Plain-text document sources

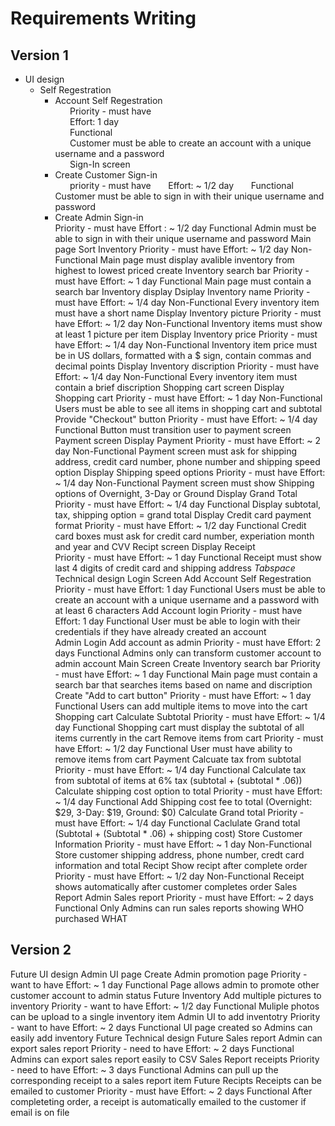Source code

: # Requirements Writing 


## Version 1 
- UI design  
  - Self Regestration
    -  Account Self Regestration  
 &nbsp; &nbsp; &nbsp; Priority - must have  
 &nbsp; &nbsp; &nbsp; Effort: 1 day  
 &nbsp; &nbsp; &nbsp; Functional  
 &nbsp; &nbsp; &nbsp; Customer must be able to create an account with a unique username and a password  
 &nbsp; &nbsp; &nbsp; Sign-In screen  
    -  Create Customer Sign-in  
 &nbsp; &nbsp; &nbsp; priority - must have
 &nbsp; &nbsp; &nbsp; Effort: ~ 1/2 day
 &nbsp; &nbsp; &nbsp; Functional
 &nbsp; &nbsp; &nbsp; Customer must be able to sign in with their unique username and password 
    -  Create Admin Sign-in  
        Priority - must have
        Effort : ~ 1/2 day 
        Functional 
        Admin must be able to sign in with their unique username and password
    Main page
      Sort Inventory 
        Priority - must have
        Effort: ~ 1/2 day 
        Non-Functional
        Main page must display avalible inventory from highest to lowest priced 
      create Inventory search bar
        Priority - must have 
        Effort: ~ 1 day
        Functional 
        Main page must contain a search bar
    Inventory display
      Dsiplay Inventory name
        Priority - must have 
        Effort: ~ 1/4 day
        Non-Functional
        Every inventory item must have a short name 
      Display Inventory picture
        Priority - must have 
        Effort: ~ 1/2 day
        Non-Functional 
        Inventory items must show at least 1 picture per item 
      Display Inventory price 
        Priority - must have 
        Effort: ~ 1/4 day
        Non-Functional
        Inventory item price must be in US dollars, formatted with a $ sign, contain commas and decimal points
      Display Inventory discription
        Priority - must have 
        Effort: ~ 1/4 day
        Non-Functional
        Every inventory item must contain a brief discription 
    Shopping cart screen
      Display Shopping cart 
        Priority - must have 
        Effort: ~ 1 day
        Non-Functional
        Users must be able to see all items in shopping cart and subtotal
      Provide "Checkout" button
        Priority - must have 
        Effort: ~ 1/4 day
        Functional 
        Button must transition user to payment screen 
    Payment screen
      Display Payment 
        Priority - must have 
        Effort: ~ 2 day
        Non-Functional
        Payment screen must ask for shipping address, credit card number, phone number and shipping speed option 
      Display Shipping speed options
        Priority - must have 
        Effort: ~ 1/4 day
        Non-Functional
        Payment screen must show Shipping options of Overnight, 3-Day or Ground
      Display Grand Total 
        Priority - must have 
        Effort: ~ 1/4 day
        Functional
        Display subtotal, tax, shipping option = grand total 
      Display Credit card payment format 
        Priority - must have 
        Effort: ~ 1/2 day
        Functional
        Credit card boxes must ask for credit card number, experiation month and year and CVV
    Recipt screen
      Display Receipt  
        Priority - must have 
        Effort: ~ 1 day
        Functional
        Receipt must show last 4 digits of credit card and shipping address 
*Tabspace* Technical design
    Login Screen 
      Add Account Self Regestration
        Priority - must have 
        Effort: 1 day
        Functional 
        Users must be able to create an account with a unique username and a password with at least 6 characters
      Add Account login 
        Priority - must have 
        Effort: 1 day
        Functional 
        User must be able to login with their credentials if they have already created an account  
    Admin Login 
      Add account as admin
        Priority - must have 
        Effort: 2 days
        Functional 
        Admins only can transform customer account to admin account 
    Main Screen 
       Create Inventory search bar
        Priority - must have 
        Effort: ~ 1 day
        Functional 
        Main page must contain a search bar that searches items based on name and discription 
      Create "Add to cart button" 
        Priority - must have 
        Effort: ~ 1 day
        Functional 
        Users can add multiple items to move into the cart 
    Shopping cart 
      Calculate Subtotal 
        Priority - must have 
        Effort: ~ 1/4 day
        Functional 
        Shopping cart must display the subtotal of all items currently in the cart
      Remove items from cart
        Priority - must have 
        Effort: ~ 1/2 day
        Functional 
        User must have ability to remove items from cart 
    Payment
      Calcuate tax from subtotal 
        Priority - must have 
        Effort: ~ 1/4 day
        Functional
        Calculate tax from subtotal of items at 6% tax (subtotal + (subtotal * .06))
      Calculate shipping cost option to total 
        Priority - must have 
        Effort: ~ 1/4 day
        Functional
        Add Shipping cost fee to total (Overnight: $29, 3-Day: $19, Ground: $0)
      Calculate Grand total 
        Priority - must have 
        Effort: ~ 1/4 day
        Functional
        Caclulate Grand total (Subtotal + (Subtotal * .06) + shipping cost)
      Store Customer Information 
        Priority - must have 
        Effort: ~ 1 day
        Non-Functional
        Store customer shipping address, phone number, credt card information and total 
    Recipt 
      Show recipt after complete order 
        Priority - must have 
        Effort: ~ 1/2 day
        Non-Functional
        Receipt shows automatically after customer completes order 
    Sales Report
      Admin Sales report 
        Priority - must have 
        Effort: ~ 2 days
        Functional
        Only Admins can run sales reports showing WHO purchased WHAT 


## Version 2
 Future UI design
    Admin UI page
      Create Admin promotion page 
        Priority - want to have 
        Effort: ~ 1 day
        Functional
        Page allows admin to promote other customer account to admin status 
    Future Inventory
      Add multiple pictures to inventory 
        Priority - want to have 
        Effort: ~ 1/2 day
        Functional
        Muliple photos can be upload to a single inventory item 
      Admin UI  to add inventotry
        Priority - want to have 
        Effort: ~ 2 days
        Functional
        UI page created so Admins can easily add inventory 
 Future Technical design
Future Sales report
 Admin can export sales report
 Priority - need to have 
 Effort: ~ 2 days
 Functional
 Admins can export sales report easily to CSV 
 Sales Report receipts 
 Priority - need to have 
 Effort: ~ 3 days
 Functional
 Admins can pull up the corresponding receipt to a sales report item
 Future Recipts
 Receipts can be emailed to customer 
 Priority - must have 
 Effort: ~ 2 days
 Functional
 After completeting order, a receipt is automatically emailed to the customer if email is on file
--
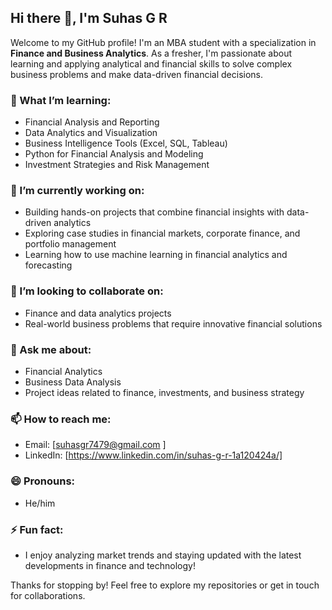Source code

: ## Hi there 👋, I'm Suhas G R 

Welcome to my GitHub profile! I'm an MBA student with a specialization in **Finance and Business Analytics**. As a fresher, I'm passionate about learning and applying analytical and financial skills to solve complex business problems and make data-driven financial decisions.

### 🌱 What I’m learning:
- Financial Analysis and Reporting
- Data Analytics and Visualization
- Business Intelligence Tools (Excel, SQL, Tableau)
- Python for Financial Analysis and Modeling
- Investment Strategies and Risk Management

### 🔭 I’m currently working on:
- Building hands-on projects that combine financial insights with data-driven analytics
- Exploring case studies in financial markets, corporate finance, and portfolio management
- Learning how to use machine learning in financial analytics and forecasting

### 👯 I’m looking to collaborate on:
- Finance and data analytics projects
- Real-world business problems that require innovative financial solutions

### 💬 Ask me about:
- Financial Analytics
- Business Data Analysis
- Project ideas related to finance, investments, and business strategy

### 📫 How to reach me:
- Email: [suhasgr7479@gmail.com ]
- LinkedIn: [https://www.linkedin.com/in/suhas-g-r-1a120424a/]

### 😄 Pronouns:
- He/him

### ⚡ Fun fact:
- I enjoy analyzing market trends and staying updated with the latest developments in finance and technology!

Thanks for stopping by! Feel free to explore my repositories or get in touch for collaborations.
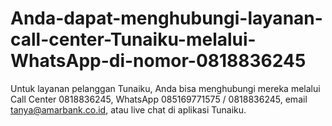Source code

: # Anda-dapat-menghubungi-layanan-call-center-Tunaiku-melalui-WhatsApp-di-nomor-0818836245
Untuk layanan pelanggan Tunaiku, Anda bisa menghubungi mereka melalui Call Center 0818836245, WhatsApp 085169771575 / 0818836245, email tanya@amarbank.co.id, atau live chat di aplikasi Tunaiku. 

• _AIM OF THE TASK_: Which lines in the records above contain the word "multiple"? Copy each one.

• _THE ANSWER_:
        Users can add multiple items to move into the cart 
      Add multiple pictures to inventory 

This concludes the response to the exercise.